Monday, May 9, 2016

Vote to Impeach President Dilma Rousseff Annulled in Brazil


The new speaker of Brazil’s lower house of Congress on Monday annulled the vote to impeach President Dilma Rousseff, throwing the power struggle in Latin America’s largest country into confusion.
The move came just two days before the Senate is expected to decide on whether to remove Ms. Rousseff from office and put her on trial.
Ms. Rousseff is facing accusations that she borrowed money from state banks to plug budget holes, masking the depths of Brazil’s economic troubles in order to bolster her re-election prospects. Until the surprise decision on Monday, few expected her to survive the vote in the Senate this week on her suspension.
Now politicians are scrambling to determine how the decision might affect the president’s fate, with her opponents rushing to challenge the ruling before the Supreme Court.
“Dilma’s government was on its death bed, so anything like this that creates a mess could be positive for her,” said Thiago de Aragão, a political risk consultant in the capital, Brasília.
Still, Mr. de Aragão cautioned that legal scholars and opposition figures were already mounting a formidable challenge to Monday’s decision.
“Nothing is settled right now,” said Mr. da Aragão. “The Supreme Court or the Chamber of Deputies itself will likely say this is invalid.

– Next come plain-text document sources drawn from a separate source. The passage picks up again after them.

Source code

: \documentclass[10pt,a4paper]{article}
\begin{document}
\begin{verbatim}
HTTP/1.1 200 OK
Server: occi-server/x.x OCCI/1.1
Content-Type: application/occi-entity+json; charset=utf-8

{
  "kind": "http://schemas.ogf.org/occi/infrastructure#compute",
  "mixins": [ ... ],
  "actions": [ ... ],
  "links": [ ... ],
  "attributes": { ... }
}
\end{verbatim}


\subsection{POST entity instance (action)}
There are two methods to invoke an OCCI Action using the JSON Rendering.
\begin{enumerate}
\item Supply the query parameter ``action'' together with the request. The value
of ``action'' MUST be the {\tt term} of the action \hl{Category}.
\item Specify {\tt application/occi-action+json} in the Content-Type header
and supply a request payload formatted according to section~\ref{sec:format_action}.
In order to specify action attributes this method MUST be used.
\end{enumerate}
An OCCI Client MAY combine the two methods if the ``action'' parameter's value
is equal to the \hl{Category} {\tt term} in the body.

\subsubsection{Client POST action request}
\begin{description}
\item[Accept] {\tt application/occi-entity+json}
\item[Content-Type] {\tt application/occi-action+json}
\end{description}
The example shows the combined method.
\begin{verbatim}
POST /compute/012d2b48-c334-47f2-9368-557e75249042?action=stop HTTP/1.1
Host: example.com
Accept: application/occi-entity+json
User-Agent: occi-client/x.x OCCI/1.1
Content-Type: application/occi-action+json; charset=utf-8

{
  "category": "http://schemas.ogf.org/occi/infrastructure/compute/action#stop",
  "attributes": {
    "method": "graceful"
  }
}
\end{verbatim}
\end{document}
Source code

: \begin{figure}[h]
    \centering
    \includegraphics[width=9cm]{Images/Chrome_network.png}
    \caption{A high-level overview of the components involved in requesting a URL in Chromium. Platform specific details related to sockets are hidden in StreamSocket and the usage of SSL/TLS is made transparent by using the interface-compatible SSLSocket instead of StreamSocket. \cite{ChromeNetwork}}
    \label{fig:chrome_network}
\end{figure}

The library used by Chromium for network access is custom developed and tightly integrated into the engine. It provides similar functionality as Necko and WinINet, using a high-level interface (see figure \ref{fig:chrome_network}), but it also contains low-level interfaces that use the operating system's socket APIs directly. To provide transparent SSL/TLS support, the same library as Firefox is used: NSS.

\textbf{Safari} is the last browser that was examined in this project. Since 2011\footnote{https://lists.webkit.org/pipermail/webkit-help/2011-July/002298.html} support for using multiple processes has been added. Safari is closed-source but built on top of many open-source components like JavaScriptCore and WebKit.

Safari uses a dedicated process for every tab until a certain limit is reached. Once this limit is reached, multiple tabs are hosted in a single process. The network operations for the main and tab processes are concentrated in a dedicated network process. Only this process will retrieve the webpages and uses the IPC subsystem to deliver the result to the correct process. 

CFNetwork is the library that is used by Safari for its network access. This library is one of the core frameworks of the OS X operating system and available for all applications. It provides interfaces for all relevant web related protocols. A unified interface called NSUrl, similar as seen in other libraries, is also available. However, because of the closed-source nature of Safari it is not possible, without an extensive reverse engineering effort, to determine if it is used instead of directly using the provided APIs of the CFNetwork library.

But that doesn’t mean that chaos isn’t the word of the day.”
Earlier on...
On April 17, lawmakers in the lower house of Congress chose overwhelmingly, with 367 lawmakers voting for impeachment, 137 voting against and seven abstaining, to send Ms. Rousseff’s case to the Senate, which will decide if she should be suspended and go on trial.
But doubt was cast on that process on Monday by Waldir Maranhão, a previously obscure lawmaker who took the helm of the Chamber of Deputies last week after the Supreme Court ordered his predecessor to step down to face a graft trial.
Mr. Maranhão contended that procedural rules had been broken in the impeachment vote against the president last month, saying the lower house should hold a new one.
 

Waldir Maranhão, the new speaker of Brazil’s lower house of Congress,

on Monday annulled the vote to impeach Ms. Rouseff, contending

that procedural rules had been broken.

Leaders in the Senate signaled that they had no plan to reschedule their vote on whether to suspend Ms. Rousseff on Wednesday. Raimundo Lira, the senator at the helm of that body’s impeachment commission, said that Mr. Maranhão’s decision had no “practical effect.”
Ms. Rousseff responded by urging “caution,” saying that she didn’t know the consequences of the decision, while some of her supporters embraced it.
“We know that the impeachment process wasn’t done in the right way,” said Benedita da Silva, a lawmaker from Ms. Rousseff’s leftist Workers’ Party. “We hope that Maranhão will stay firm in his decision.”
Opponents, however, derided the move.
“The decision has no value whatsoever,” said Ronaldo Caiado, a senator from the conservative Democrats Party. “It’s just an act of the government’s desperation and five minutes of fame for the guy in charge.”
Many of the nation’s leaders were already preparing for Ms. Rousseff’s suspension. Michel Temer, the vice president who broke with Ms. Rousseff and has become the country’s leader in waiting, has been seeking to assemble a cabinet in recent weeks, drawing potential ministers largely from his centrist Brazilian Democratic Movement Party and the opposition Social Democrats.